(Stored data entries)

== Segment start ==

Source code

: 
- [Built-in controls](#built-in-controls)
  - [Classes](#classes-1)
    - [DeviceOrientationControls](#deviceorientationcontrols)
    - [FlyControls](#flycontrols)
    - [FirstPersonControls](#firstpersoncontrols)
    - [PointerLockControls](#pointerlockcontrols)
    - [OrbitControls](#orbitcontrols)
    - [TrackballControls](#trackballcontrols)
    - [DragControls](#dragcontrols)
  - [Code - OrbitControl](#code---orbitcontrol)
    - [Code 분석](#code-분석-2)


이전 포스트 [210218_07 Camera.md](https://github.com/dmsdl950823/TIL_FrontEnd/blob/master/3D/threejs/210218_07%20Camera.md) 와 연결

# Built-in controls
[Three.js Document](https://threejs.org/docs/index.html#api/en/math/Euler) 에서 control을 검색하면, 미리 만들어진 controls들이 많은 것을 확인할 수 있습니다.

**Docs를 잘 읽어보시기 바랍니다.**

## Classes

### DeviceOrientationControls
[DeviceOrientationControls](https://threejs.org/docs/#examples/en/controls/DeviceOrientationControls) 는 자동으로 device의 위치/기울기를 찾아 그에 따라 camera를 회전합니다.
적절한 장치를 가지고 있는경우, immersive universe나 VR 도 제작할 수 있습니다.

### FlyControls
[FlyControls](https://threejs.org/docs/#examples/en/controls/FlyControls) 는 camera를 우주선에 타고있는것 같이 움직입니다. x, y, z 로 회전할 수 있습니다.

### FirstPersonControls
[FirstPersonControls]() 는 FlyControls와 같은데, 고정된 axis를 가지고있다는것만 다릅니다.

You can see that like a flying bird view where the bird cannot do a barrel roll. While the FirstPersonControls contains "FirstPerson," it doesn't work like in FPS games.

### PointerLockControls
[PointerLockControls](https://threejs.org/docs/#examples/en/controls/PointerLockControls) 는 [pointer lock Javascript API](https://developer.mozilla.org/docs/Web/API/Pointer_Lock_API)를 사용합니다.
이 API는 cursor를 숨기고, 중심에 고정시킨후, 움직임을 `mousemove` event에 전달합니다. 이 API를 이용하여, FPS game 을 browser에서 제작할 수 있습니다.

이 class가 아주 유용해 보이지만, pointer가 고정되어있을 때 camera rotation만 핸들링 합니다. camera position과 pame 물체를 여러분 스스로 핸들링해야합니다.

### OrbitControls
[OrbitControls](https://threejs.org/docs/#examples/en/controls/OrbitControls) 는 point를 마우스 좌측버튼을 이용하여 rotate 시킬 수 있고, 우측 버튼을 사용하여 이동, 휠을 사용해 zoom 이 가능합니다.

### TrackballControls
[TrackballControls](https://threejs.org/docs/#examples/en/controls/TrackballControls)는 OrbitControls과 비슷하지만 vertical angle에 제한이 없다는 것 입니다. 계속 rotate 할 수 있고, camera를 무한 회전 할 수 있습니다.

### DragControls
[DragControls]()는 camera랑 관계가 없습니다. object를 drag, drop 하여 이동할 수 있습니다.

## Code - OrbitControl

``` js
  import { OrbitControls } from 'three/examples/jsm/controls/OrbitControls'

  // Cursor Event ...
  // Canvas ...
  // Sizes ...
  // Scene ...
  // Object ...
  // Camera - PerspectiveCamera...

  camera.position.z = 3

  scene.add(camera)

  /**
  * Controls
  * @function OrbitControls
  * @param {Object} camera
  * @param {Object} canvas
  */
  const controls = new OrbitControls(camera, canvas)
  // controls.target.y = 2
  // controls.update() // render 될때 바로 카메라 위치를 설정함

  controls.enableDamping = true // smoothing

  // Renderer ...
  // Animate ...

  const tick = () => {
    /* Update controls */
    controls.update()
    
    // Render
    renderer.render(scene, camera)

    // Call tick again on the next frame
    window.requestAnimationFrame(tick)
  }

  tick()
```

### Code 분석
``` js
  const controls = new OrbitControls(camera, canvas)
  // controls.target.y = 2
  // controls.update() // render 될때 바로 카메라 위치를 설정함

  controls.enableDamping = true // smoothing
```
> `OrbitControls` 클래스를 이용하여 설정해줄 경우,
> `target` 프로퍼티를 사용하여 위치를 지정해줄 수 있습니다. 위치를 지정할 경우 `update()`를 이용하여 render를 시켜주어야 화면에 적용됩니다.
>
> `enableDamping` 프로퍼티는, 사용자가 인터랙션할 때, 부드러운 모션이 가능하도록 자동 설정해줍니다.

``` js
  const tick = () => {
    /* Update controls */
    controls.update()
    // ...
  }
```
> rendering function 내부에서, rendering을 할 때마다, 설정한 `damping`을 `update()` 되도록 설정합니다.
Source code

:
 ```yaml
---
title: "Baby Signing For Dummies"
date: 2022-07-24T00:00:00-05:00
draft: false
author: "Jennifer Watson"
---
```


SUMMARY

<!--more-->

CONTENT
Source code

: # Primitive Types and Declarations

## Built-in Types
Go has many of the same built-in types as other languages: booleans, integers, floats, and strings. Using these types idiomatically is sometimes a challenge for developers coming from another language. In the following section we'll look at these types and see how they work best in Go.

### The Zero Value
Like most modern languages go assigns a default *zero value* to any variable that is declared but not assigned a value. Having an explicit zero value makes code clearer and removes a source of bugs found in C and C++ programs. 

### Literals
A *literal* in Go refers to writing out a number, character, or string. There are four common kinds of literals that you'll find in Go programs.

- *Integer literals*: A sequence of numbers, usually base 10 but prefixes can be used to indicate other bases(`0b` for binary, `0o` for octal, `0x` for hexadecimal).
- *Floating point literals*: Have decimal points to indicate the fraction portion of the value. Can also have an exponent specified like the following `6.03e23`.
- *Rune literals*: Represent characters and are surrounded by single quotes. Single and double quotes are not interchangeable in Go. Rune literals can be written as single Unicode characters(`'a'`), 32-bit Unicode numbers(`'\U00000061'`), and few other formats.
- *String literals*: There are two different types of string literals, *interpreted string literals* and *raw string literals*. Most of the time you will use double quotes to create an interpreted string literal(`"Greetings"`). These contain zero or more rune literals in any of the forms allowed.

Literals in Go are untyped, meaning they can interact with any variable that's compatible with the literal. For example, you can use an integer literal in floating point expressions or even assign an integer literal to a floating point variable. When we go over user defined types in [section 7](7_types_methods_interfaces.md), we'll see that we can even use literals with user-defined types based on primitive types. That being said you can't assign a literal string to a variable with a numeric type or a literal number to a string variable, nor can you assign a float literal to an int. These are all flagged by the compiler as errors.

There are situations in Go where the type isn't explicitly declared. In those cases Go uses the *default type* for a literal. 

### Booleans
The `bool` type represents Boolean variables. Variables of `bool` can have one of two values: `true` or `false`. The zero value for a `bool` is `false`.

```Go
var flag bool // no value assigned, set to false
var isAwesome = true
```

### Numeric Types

== Segment end ==

* [Task instructions]: The full data, transcribed without change, is the expected answer.

* [Output]:
Source code

: 
- [Built-in controls](#built-in-controls)
  - [Classes](#classes-1)
    - [DeviceOrientationControls](#deviceorientationcontrols)
    - [FlyControls](#flycontrols)
    - [FirstPersonControls](#firstpersoncontrols)
    - [PointerLockControls](#pointerlockcontrols)
    - [OrbitControls](#orbitcontrols)
    - [TrackballControls](#trackballcontrols)
    - [DragControls](#dragcontrols)
  - [Code - OrbitControl](#code---orbitcontrol)
    - [Code 분석](#code-분석-2)


이전 포스트 [210218_07 Camera.md](https://github.com/dmsdl950823/TIL_FrontEnd/blob/master/3D/threejs/210218_07%20Camera.md) 와 연결

# Built-in controls
[Three.js Document](https://threejs.org/docs/index.html#api/en/math/Euler) 에서 control을 검색하면, 미리 만들어진 controls들이 많은 것을 확인할 수 있습니다.

**Docs를 잘 읽어보시기 바랍니다.**

## Classes

### DeviceOrientationControls
[DeviceOrientationControls](https://threejs.org/docs/#examples/en/controls/DeviceOrientationControls) 는 자동으로 device의 위치/기울기를 찾아 그에 따라 camera를 회전합니다.
적절한 장치를 가지고 있는경우, immersive universe나 VR 도 제작할 수 있습니다.

### FlyControls
[FlyControls](https://threejs.org/docs/#examples/en/controls/FlyControls) 는 camera를 우주선에 타고있는것 같이 움직입니다. x, y, z 로 회전할 수 있습니다.

### FirstPersonControls
[FirstPersonControls]() 는 FlyControls와 같은데, 고정된 axis를 가지고있다는것만 다릅니다.

You can see that like a flying bird view where the bird cannot do a barrel roll. While the FirstPersonControls contains "FirstPerson," it doesn't work like in FPS games.

### PointerLockControls
[PointerLockControls](https://threejs.org/docs/#examples/en/controls/PointerLockControls) 는 [pointer lock Javascript API](https://developer.mozilla.org/docs/Web/API/Pointer_Lock_API)를 사용합니다.
이 API는 cursor를 숨기고, 중심에 고정시킨후, 움직임을 `mousemove` event에 전달합니다. 이 API를 이용하여, FPS game 을 browser에서 제작할 수 있습니다.

이 class가 아주 유용해 보이지만, pointer가 고정되어있을 때 camera rotation만 핸들링 합니다. camera position과 pame 물체를 여러분 스스로 핸들링해야합니다.

### OrbitControls
[OrbitControls](https://threejs.org/docs/#examples/en/controls/OrbitControls) 는 point를 마우스 좌측버튼을 이용하여 rotate 시킬 수 있고, 우측 버튼을 사용하여 이동, 휠을 사용해 zoom 이 가능합니다.

### TrackballControls
[TrackballControls](https://threejs.org/docs/#examples/en/controls/TrackballControls)는 OrbitControls과 비슷하지만 vertical angle에 제한이 없다는 것 입니다. 계속 rotate 할 수 있고, camera를 무한 회전 할 수 있습니다.

### DragControls
[DragControls]()는 camera랑 관계가 없습니다. object를 drag, drop 하여 이동할 수 있습니다.

## Code - OrbitControl

``` js
  import { OrbitControls } from 'three/examples/jsm/controls/OrbitControls'

  // Cursor Event ...
  // Canvas ...
  // Sizes ...
  // Scene ...
  // Object ...
  // Camera - PerspectiveCamera...

  camera.position.z = 3

  scene.add(camera)

  /**
  * Controls
  * @function OrbitControls
  * @param {Object} camera
  * @param {Object} canvas
  */
  const controls = new OrbitControls(camera, canvas)
  // controls.target.y = 2
  // controls.update() // render 될때 바로 카메라 위치를 설정함

  controls.enableDamping = true // smoothing

  // Renderer ...
  // Animate ...

  const tick = () => {
    /* Update controls */
    controls.update()
    
    // Render
    renderer.render(scene, camera)

    // Call tick again on the next frame
    window.requestAnimationFrame(tick)
  }

  tick()
```

### Code 분석
``` js
  const controls = new OrbitControls(camera, canvas)
  // controls.target.y = 2
  // controls.update() // render 될때 바로 카메라 위치를 설정함

  controls.enableDamping = true // smoothing
```
> `OrbitControls` 클래스를 이용하여 설정해줄 경우,
> `target` 프로퍼티를 사용하여 위치를 지정해줄 수 있습니다. 위치를 지정할 경우 `update()`를 이용하여 render를 시켜주어야 화면에 적용됩니다.
>
> `enableDamping` 프로퍼티는, 사용자가 인터랙션할 때, 부드러운 모션이 가능하도록 자동 설정해줍니다.

``` js
  const tick = () => {
    /* Update controls */
    controls.update()
    // ...
  }
```
> rendering function 내부에서, rendering을 할 때마다, 설정한 `damping`을 `update()` 되도록 설정합니다.
Source code

:
 ```yaml
---
title: "Baby Signing For Dummies"
date: 2022-07-24T00:00:00-05:00
draft: false
author: "Jennifer Watson"
---
```


SUMMARY

<!--more-->

CONTENT
Source code

: # Primitive Types and Declarations

## Built-in Types
Go has many of the same built-in types as other languages: booleans, integers, floats, and strings. Using these types idiomatically is sometimes a challenge for developers coming from another language. In the following section we'll look at these types and see how they work best in Go.

### The Zero Value
Like most modern languages go assigns a default *zero value* to any variable that is declared but not assigned a value. Having an explicit zero value makes code clearer and removes a source of bugs found in C and C++ programs. 

### Literals
A *literal* in Go refers to writing out a number, character, or string. There are four common kinds of literals that you'll find in Go programs.

- *Integer literals*: A sequence of numbers, usually base 10 but prefixes can be used to indicate other bases(`0b` for binary, `0o` for octal, `0x` for hexadecimal).
- *Floating point literals*: Have decimal points to indicate the fraction portion of the value. Can also have an exponent specified like the following `6.03e23`.
- *Rune literals*: Represent characters and are surrounded by single quotes. Single and double quotes are not interchangeable in Go. Rune literals can be written as single Unicode characters(`'a'`), 32-bit Unicode numbers(`'\U00000061'`), and few other formats.
- *String literals*: There are two different types of string literals, *interpreted string literals* and *raw string literals*. Most of the time you will use double quotes to create an interpreted string literal(`"Greetings"`). These contain zero or more rune literals in any of the forms allowed.

Literals in Go are untyped, meaning they can interact with any variable that's compatible with the literal. For example, you can use an integer literal in floating point expressions or even assign an integer literal to a floating point variable. When we go over user defined types in [section 7](7_types_methods_interfaces.md), we'll see that we can even use literals with user-defined types based on primitive types. That being said you can't assign a literal string to a variable with a numeric type or a literal number to a string variable, nor can you assign a float literal to an int. These are all flagged by the compiler as errors.

There are situations in Go where the type isn't explicitly declared. In those cases Go uses the *default type* for a literal. 

### Booleans
The `bool` type represents Boolean variables. Variables of `bool` can have one of two values: `true` or `false`. The zero value for a `bool` is `false`.

```Go
var flag bool // no value assigned, set to false
var isAwesome = true
```

### Numeric Types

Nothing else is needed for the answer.